How to get the name of the input file in a Perl one-liner?
-
08-10-2019 - |
Question
cat monday.csv
223.22;1256.4
227.08;1244.8
228.08;1244.7
229.13;1255.0
227.89;1243.2
224.77;1277.8
cat tuesday.csv
227.02;1266.3
227.09;1234.9
225.18;1244.7
224.13;1255.3
228.59;1263.2
224.70;1247.6
This Perl one-liner gives me the row with the highest value in the second column from the rows where in the first column the first 3 digits are 227 or 226 from the file "monday.csv":
$ perl -F\; -ane '$hash{$_} = $F[1] if /22[78]/; END{ print and exit for sort{ $hash{$b} <=> $hash{$a} } keys %hash }' monday.csv
This Perl one-liner gives me the row with the highest value in the second column from the rows where in the first column the first 3 digits are 227 or 226 from all *day.csv files :
$ perl -F\; -ane '$hash{$_} = $F[1] if /22[78]/; END{ print and exit for sort{ $hash{$b} <=> $hash{$a} } keys %hash }' *day.csv
How could I rewrite this one-liner to get an output:
filename : "row with the highest value in the second column from the rows where in the first column the first 3 digits are 227 or 226 from the file 'filename.csv'"
for each *day.csv
file?
Solution
You can use $ARGV
for the current file name. If you're only interested in the max, no need to store all the values and then sort them; instead, just store the max for each file. Also, your regex probably should be anchored to the start of the line.
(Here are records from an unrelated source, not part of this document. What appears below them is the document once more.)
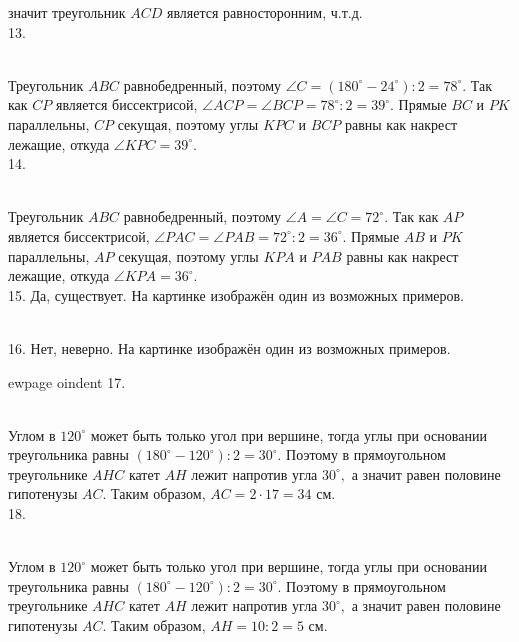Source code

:значит треугольник $ACD$ является равносторонним, ч.т.д.\\
13. \begin{figure}[ht!]
\end{figure}\\
Треугольник $ABC$ равнобедренный, поэтому $\angle C=(180^\circ-24^\circ):2=78^\circ.$ Так как $CP$ является биссектрисой, $\angle ACP=\angle BCP=78^\circ:2=39^\circ.$ Прямые $BC$ и $PK$ параллельны, $CP$ секущая, поэтому углы $KPC$ и $BCP$ равны как накрест лежащие, откуда $\angle KPC=39^\circ.$\\
14. \begin{figure}[ht!]
\end{figure}\\
Треугольник $ABC$ равнобедренный, поэтому $\angle A=\angle C =72^\circ.$ Так как $AP$ является биссектрисой, $\angle PAC=\angle PAB=72^\circ:2=36^\circ.$ Прямые $AB$ и $PK$ параллельны, $AP$ секущая, поэтому углы $KPA$ и $PAB$ равны как накрест лежащие, откуда $\angle KPA=36^\circ.$\\
15. Да, существует. На картинке изображён один из возможных примеров.
\begin{figure}[ht!]
\end{figure}\\
16. Нет, неверно. На картинке изображён один из возможных примеров.
\begin{figure}[ht!]
\end{figure}
ewpage
oindent
17. \begin{figure}[ht!]
\end{figure}\\
Углом в $120^\circ$ может быть только угол при вершине, тогда углы при основании треугольника равны $(180^\circ-120^\circ):2=30^\circ.$ Поэтому в прямоугольном треугольнике $AHC$ катет $AH$ лежит напротив угла $30^\circ,$ а значит равен половине гипотенузы $AC.$ Таким образом, $AC=2\cdot17=34$ см.\\
18. \begin{figure}[ht!]
\end{figure}\\
Углом в $120^\circ$ может быть только угол при вершине, тогда углы при основании треугольника равны $(180^\circ-120^\circ):2=30^\circ.$ Поэтому в прямоугольном треугольнике $AHC$ катет $AH$ лежит напротив угла $30^\circ,$ а значит равен половине гипотенузы $AC.$ Таким образом, $AH=10:2=5$ см.\\
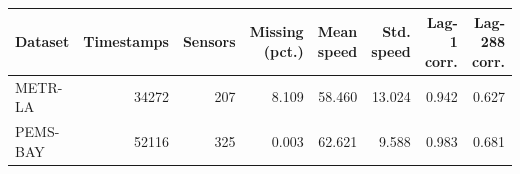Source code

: \begin{tabular}{lrrrrrrr}
\toprule
Dataset & Timestamps & Sensors & Missing (pct.) & Mean speed & Std. speed & Lag-1 corr. & Lag-288 corr. \\
\midrule
METR-LA & 34272 & 207 & 8.109 & 58.460 & 13.024 & 0.942 & 0.627 \\
PEMS-BAY & 52116 & 325 & 0.003 & 62.621 & 9.588 & 0.983 & 0.681 \\
\bottomrule
\end{tabular}
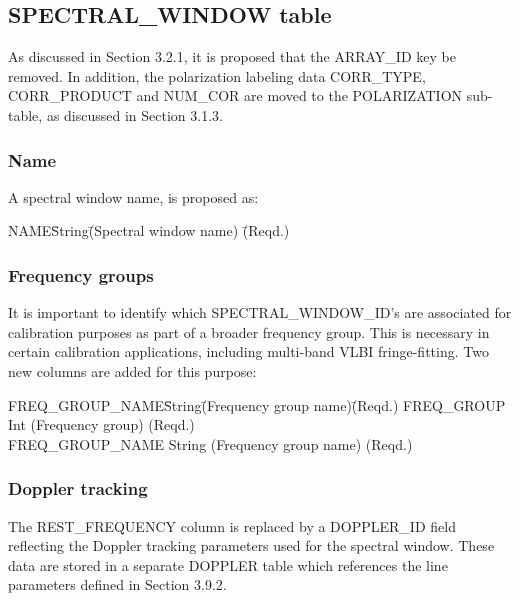 \documentclass{article}
\begin{document}
\subsection{SPECTRAL\_WINDOW table}

As discussed in Section 3.2.1, it is proposed that the ARRAY\_ID key be
removed.  In addition, the polarization labeling data CORR\_TYPE,
CORR\_PRODUCT and NUM\_COR are moved to the POLARIZATION sub-table, as
discussed in Section 3.1.3.

\subsubsection{Name}

A spectral window name, is proposed as:

\begin{tabbing}
NAME\quad\quad \= String\quad\quad \= 
(Spectral window name) \quad\quad\quad \= (Reqd.) \\
\end{tabbing}


\subsubsection{Frequency groups}

It is important to identify which SPECTRAL\_WINDOW\_ID's are
associated for calibration purposes as part of a broader frequency
group.  This is necessary in certain calibration applications,
including multi-band VLBI fringe-fitting. Two new columns are
added for this purpose:

\begin{tabbing}
FREQ\_GROUP\_NAME\quad\quad \= String\quad\quad \=
(Frequency group name)\quad\quad \= (Reqd.) \kill
FREQ\_GROUP \> Int \> (Frequency group) \> (Reqd.) \\
FREQ\_GROUP\_NAME \> String \> (Frequency group name) \> (Reqd.) \\
\end{tabbing}

\subsubsection{Doppler tracking}

The REST\_FREQUENCY column is replaced by a DOPPLER\_ID field
reflecting the Doppler tracking parameters used for the spectral
window. These data are stored in a separate DOPPLER table which
references the line parameters defined in Section 3.9.2.
\end{document}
# Line breaks added for display purposes.
perl -F\; -ane '
$max{$ARGV} = $F[1] if /^22[78]/ and $F[1] > $max{$ARGV};
END{ print "$_\t$max{$_}" for sort keys %max}
' *day.csv
Or, if you want to store the entire line where the max occurs:
perl -F\; -ane '
($max{$ARGV}{ln}, $max{$ARGV}{mx}) = ($_, $F[1])
if /^22[78]/ and $F[1] > $max{$ARGV}{mx};
END{ print "$_\t$max{$_}{ln}" for sort keys %max}
' *day.csv
OTHER TIPS
The filename is contained in the $ARGV
variable:
$ARGV
contains the name of the current file when reading from <>.
However, the one-liners presented have an issue; what if you have repeated values of your first column?
A better one-liner would be:
$ perl -F/;/ -MList::Util=max -lane 'push @{ $wanted{$ARGV} }, $F[1] if $F[0] =~ /22[78]/; } END { print "$ARGV : ", max(@{ $wanted{$_} }) for keys %wanted;' *.csv
Based on the comment:
$ perl -F/;/ -lane '$wanted{$ARGV} = \@F if $F[1] >= $wanted->{$ARGV}[1] && $F[0] =~ /22[78]/; } END { print "$_ : @$wanted{$_}" for keys %wanted;' *.csv
Seems that you can use $ARGV. See "current filename"
If I would like the whole row, I could do this (based on FM's answer):
perl -F\; -ane '$max{$ARGV} = $_ if /^22[78]/ and $F[1] >= (split /;/, $max{$ARGV})[1]; END{ print "$_\t$max{$_}" for sort keys %max}' *day.csv
I found a shorter solution.
all files:
perl -F\; -anE '$max{$ARGV} = [@F] if /^22[78]/ and $F[1] >= $max{$ARGV}->[1]; END{ print "$_\t@{$max{$_}}" for sort keys %max}' *day.csv
one file:
perl -F\; -anE '$max = [@F] if /^22[78]/ and $F[1] >= $max->[1]; END{ print "@$max" }' monday.csv
or if there is not much space available
perl -F\; -anE'$m{$ARGV}=[@F]if/^22[78]/&&$F[1]>=$$m{$ARGV}[1]}print"$_\t@{$m{$_}}"for sort keys%m;{' *day.csv
perl -F\; -anE'$m=[@F]if/^22[78]/&&$F[1]>=$$m[1]}print"@$m";{' monday.csv
As Zaid revealed: to get the last row with the highest value in case of repeated highest values in a file I changed the "$F[1] > $max..."-part to "$F[1] >= $max".